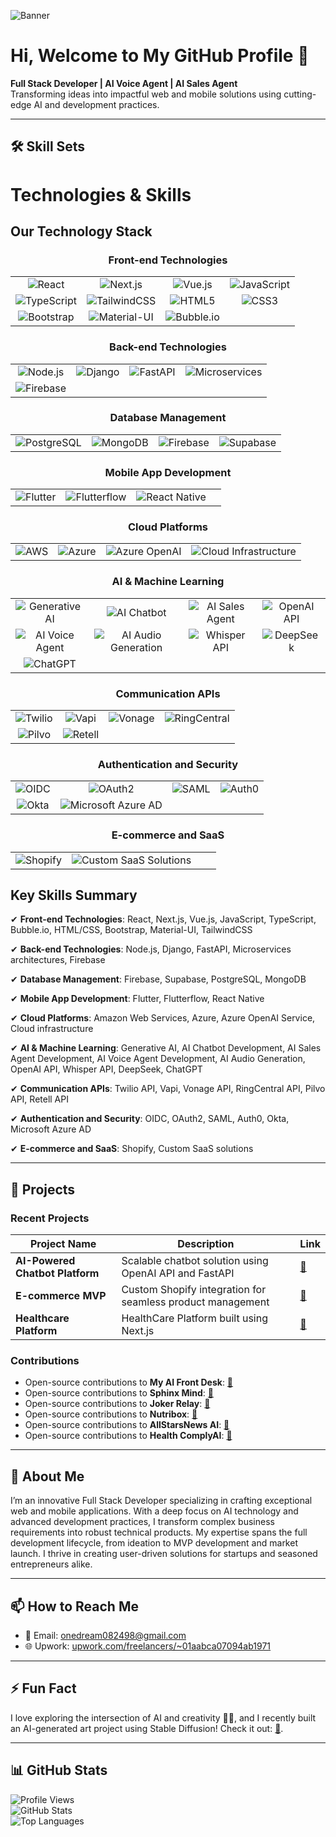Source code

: ![Banner](https://raw.githubusercontent.com/onedream0824/onedream0824/main/banner.svg)

# Hi, Welcome to My GitHub Profile 👋  
**Full Stack Developer | AI Voice Agent | AI Sales Agent**  
Transforming ideas into impactful web and mobile solutions using cutting-edge AI and development practices.

---

## 🛠 Skill Sets

# Technologies & Skills

## Our Technology Stack

<div align="center">

### Front-end Technologies
<table>
  <tr>
    <td align="center"><img src="https://img.shields.io/badge/-React-61DAFB?logo=react&logoColor=white" alt="React" /></td>
    <td align="center"><img src="https://img.shields.io/badge/-Next.js-000000?logo=nextdotjs&logoColor=white" alt="Next.js" /></td>
    <td align="center"><img src="https://img.shields.io/badge/-Vue.js-4FC08D?logo=vuedotjs&logoColor=white" alt="Vue.js" /></td>
    <td align="center"><img src="https://img.shields.io/badge/-JavaScript-F7DF1E?logo=javascript&logoColor=black" alt="JavaScript" /></td>
  </tr>
  <tr>
    <td align="center"><img src="https://img.shields.io/badge/-TypeScript-3178C6?logo=typescript&logoColor=white" alt="TypeScript" /></td>
    <td align="center"><img src="https://img.shields.io/badge/-TailwindCSS-38B2AC?logo=tailwindcss&logoColor=white" alt="TailwindCSS" /></td>
    <td align="center"><img src="https://img.shields.io/badge/-HTML5-E34F26?logo=html5&logoColor=white" alt="HTML5" /></td>
    <td align="center"><img src="https://img.shields.io/badge/-CSS3-1572B6?logo=css3&logoColor=white" alt="CSS3" /></td>
  </tr>
  <tr>
    <td align="center"><img src="https://img.shields.io/badge/-Bootstrap-7952B3?logo=bootstrap&logoColor=white" alt="Bootstrap" /></td>
    <td align="center"><img src="https://img.shields.io/badge/-Material--UI-0081CB?logo=mui&logoColor=white" alt="Material-UI" /></td>
    <td align="center"><img src="https://img.shields.io/badge/-Bubble.io-FF5A5F?logo=bubble&logoColor=white" alt="Bubble.io" /></td>
    <td></td>
  </tr>
</table>

### Back-end Technologies
<table>
  <tr>
    <td align="center"><img src="https://img.shields.io/badge/-Node.js-339933?logo=nodedotjs&logoColor=white" alt="Node.js" /></td>
    <td align="center"><img src="https://img.shields.io/badge/-Django-092E20?logo=django&logoColor=white" alt="Django" /></td>
    <td align="center"><img src="https://img.shields.io/badge/-FastAPI-009688?logo=fastapi&logoColor=white" alt="FastAPI" /></td>
    <td align="center"><img src="https://img.shields.io/badge/-Microservices-F05032?logo=kubernetes&logoColor=white" alt="Microservices" /></td>
  </tr>
  <tr>
    <td align="center"><img src="https://img.shields.io/badge/-Firebase-FFCA28?logo=firebase&logoColor=white" alt="Firebase" /></td>
    <td></td>
    <td></td>
    <td></td>
  </tr>
</table>

### Database Management
<table>
  <tr>
    <td align="center"><img src="https://img.shields.io/badge/-PostgreSQL-336791?logo=postgresql&logoColor=white" alt="PostgreSQL" /></td>
    <td align="center"><img src="https://img.shields.io/badge/-MongoDB-47A248?logo=mongodb&logoColor=white" alt="MongoDB" /></td>
    <td align="center"><img src="https://img.shields.io/badge/-Firebase-FFCA28?logo=firebase&logoColor=white" alt="Firebase" /></td>
    <td align="center"><img src="https://img.shields.io/badge/-Supabase-3ECF8E?logo=supabase&logoColor=white" alt="Supabase" /></td>
  </tr>
</table>

### Mobile App Development
<table>
  <tr>
    <td align="center"><img src="https://img.shields.io/badge/-Flutter-02569B?logo=flutter&logoColor=white" alt="Flutter" /></td>
    <td align="center"><img src="https://img.shields.io/badge/-Flutterflow-FF5A5F?logo=flutterflow&logoColor=white" alt="Flutterflow" /></td>
    <td align="center"><img src="https://img.shields.io/badge/-React%20Native-61DAFB?logo=react&logoColor=white" alt="React Native" /></td>
    <td></td>
  </tr>
</table>

### Cloud Platforms
<table>
  <tr>
    <td align="center"><img src="https://img.shields.io/badge/-AWS-FF9900?logo=amazonaws&logoColor=white" alt="AWS" /></td>
    <td align="center"><img src="https://img.shields.io/badge/-Azure-0089D6?logo=azure&logoColor=white" alt="Azure" /></td>
    <td align="center"><img src="https://img.shields.io/badge/-Azure%20OpenAI-0078D4?logo=azure&logoColor=white" alt="Azure OpenAI" /></td>
    <td align="center"><img src="https://img.shields.io/badge/-Cloud%20Infrastructure-1890FF?logo=cloudflare&logoColor=white" alt="Cloud Infrastructure" /></td>
  </tr>
</table>

### AI & Machine Learning
<table>
  <tr>
    <td align="center"><img src="https://img.shields.io/badge/-Generative%20AI-4CAF50?logo=openai&logoColor=white" alt="Generative AI" /></td>
    <td align="center"><img src="https://img.shields.io/badge/-AI%20Chatbot-FF5722?logo=openai&logoColor=white" alt="AI Chatbot" /></td>
    <td align="center"><img src="https://img.shields.io/badge/-AI%20Sales%20Agent-FF9800?logo=openai&logoColor=white" alt="AI Sales Agent" /></td>
    <td align="center"><img src="https://img.shields.io/badge/-OpenAI%20API-4CAF50?logo=openai&logoColor=white" alt="OpenAI API" /></td>
  </tr>
  <tr>
    <td align="center"><img src="https://img.shields.io/badge/-AI%20Voice%20Agent-9C27B0?logo=openai&logoColor=white" alt="AI Voice Agent" /></td>
    <td align="center"><img src="https://img.shields.io/badge/-AI%20Audio%20Generation-673AB7?logo=openai&logoColor=white" alt="AI Audio Generation" /></td>
    <td align="center"><img src="https://img.shields.io/badge/-Whisper%20API-4CAF50?logo=openai&logoColor=white" alt="Whisper API" /></td>
    <td align="center"><img src="https://img.shields.io/badge/-DeepSeek-00BCD4?logo=openai&logoColor=white" alt="DeepSeek" /></td>
  </tr>
  <tr>
    <td align="center"><img src="https://img.shields.io/badge/-ChatGPT-4CAF50?logo=openai&logoColor=white" alt="ChatGPT" /></td>
    <td></td>
    <td></td>
    <td></td>
  </tr>
</table>

### Communication APIs
<table>
  <tr>
    <td align="center"><img src="https://img.shields.io/badge/-Twilio-F22F46?logo=twilio&logoColor=white" alt="Twilio" /></td>
    <td align="center"><img src="https://img.shields.io/badge/-Vapi-FF5A5F?logo=vapi&logoColor=white" alt="Vapi" /></td>
    <td align="center"><img src="https://img.shields.io/badge/-Vonage-00B0FF?logo=vonage&logoColor=white" alt="Vonage" /></td>
    <td align="center"><img src="https://img.shields.io/badge/-RingCentral-008C73?logo=ringcentral&logoColor=white" alt="RingCentral" /></td>
  </tr>
  <tr>
    <td align="center"><img src="https://img.shields.io/badge/-Pilvo-FF5A5F?logo=pilvo&logoColor=white" alt="Pilvo" /></td>
    <td align="center"><img src="https://img.shields.io/badge/-Retell-FF5A5F?logo=retell&logoColor=white" alt="Retell" /></td>
    <td></td>
    <td></td>
  </tr>
</table>

### Authentication and Security
<table>
  <tr>
    <td align="center"><img src="https://img.shields.io/badge/-OIDC-FF5722?logo=keycloak&logoColor=white" alt="OIDC" /></td>
    <td align="center"><img src="https://img.shields.io/badge/-OAuth2-FF9800?logo=keycloak&logoColor=white" alt="OAuth2" /></td>
    <td align="center"><img src="https://img.shields.io/badge/-SAML-9C27B0?logo=keycloak&logoColor=white" alt="SAML" /></td>
    <td align="center"><img src="https://img.shields.io/badge/-Auth0-EB5424?logo=auth0&logoColor=white" alt="Auth0" /></td>
  </tr>
  <tr>
    <td align="center"><img src="https://img.shields.io/badge/-Okta-007DC5?logo=okta&logoColor=white" alt="Okta" /></td>
    <td align="center"><img src="https://img.shields.io/badge/-Microsoft%20Azure%20AD-0078D4?logo=microsoftazure&logoColor=white" alt="Microsoft Azure AD" /></td>
    <td></td>
    <td></td>
  </tr>
</table>

### E-commerce and SaaS
<table>
  <tr>
    <td align="center"><img src="https://img.shields.io/badge/-Shopify-96BF48?logo=shopify&logoColor=white" alt="Shopify" /></td>
    <td align="center"><img src="https://img.shields.io/badge/-Custom%20SaaS%20Solutions-FF5A5F?logo=saas&logoColor=white" alt="Custom SaaS Solutions" /></td>
    <td></td>
    <td></td>
  </tr>
</table>

</div>

## Key Skills Summary

✔ **Front-end Technologies**: React, Next.js, Vue.js, JavaScript, TypeScript, Bubble.io, HTML/CSS, Bootstrap, Material-UI, TailwindCSS

✔ **Back-end Technologies**: Node.js, Django, FastAPI, Microservices architectures, Firebase

✔ **Database Management**: Firebase, Supabase, PostgreSQL, MongoDB

✔ **Mobile App Development**: Flutter, Flutterflow, React Native

✔ **Cloud Platforms**: Amazon Web Services, Azure, Azure OpenAI Service, Cloud infrastructure

✔ **AI & Machine Learning**: Generative AI, AI Chatbot Development, AI Sales Agent Development, AI Voice Agent Development, AI Audio Generation, OpenAI API, Whisper API, DeepSeek, ChatGPT

✔ **Communication APIs**: Twilio API, Vapi, Vonage API, RingCentral API, Pilvo API, Retell API

✔ **Authentication and Security**: OIDC, OAuth2, SAML, Auth0, Okta, Microsoft Azure AD

✔ **E-commerce and SaaS**: Shopify, Custom SaaS solutions

---

## 🚀 Projects

### Recent Projects

| Project Name                  | Description                                                                 | Link                                                                 |
|-------------------------------|-----------------------------------------------------------------------------|----------------------------------------------------------------------|
| **AI-Powered Chatbot Platform** | Scalable chatbot solution using OpenAI API and FastAPI                     | [🔗](https://wordlift.io/)                                |
| **E-commerce MVP**             | Custom Shopify integration for seamless product management                 | [🔗](https://frontlevels.com/)                                  |
| **Healthcare Platform** | HealthCare Platform built using Next.js                               | [🔗](https://healthcomplyai.com/)                                  |

### Contributions

- Open-source contributions to **My AI Front Desk**: [🔗](https://www.myaifrontdesk.com/)  
- Open-source contributions to **Sphinx Mind**: [🔗](https://www.sphinxmind.com/)  
- Open-source contributions to **Joker Relay**: [🔗](https://chromewebstore.google.com/detail/joker-relay/fgefbieclhkijgdjoaicmgnholpcegml?hl=en/)  
- Open-source contributions to **Nutribox**: [🔗](https://play.google.com/store/apps/details?id=com.serendipity.mynutribox&hl=en&pli=1)  
- Open-source contributions to **AllStarsNews AI**: [🔗](https://play.google.com/store/apps/details?src=AppAgg.com&id=com.allstarsnewsai.app.app_allstarsnewsai)  
- Open-source contributions to **Health ComplyAI**: [🔗](https://healthcomplyai.com/)  

---

## 📝 About Me

I’m an innovative Full Stack Developer specializing in crafting exceptional web and mobile applications. With a deep focus on AI technology and advanced development practices, I transform complex business requirements into robust technical products. My expertise spans the full development lifecycle, from ideation to MVP development and market launch. I thrive in creating user-driven solutions for startups and seasoned entrepreneurs alike.

---

## 📫 How to Reach Me

- 📧 Email: [onedream082498@gmail.com](mailto:onedream082498@gmail.com)  
- 🌐 Upwork: [upwork.com/freelancers/~01aabca07094ab1971](https://www.upwork.com/freelancers/~01aabca07094ab1971)  

---

## ⚡ Fun Fact

I love exploring the intersection of AI and creativity 🤖🎨, and I recently built an AI-generated art project using Stable Diffusion! Check it out: [🔗](https://your-art-project-link.com).

---

## 📊 GitHub Stats

![Profile Views](https://komarev.com/ghpvc/?username=onedream0824&color=blue)  
![GitHub Stats](https://github-readme-stats.vercel.app/api?username=onedream0824&show_icons=true&theme=radical)  
![Top Languages](https://github-readme-stats.vercel.app/api/top-langs/?username=onedream0824&layout=compact&theme=radical)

----

#### [Your assignment]
Check each line above for the string "into" and copy every line that has it.

#### [Output below]
Transforming ideas into impactful web and mobile solutions using cutting-edge AI and development practices.
I’m an innovative Full Stack Developer specializing in crafting exceptional web and mobile applications. With a deep focus on AI technology and advanced development practices, I transform complex business requirements into robust technical products. My expertise spans the full development lifecycle, from ideation to MVP development and market launch. I thrive in creating user-driven solutions for startups and seasoned entrepreneurs alike.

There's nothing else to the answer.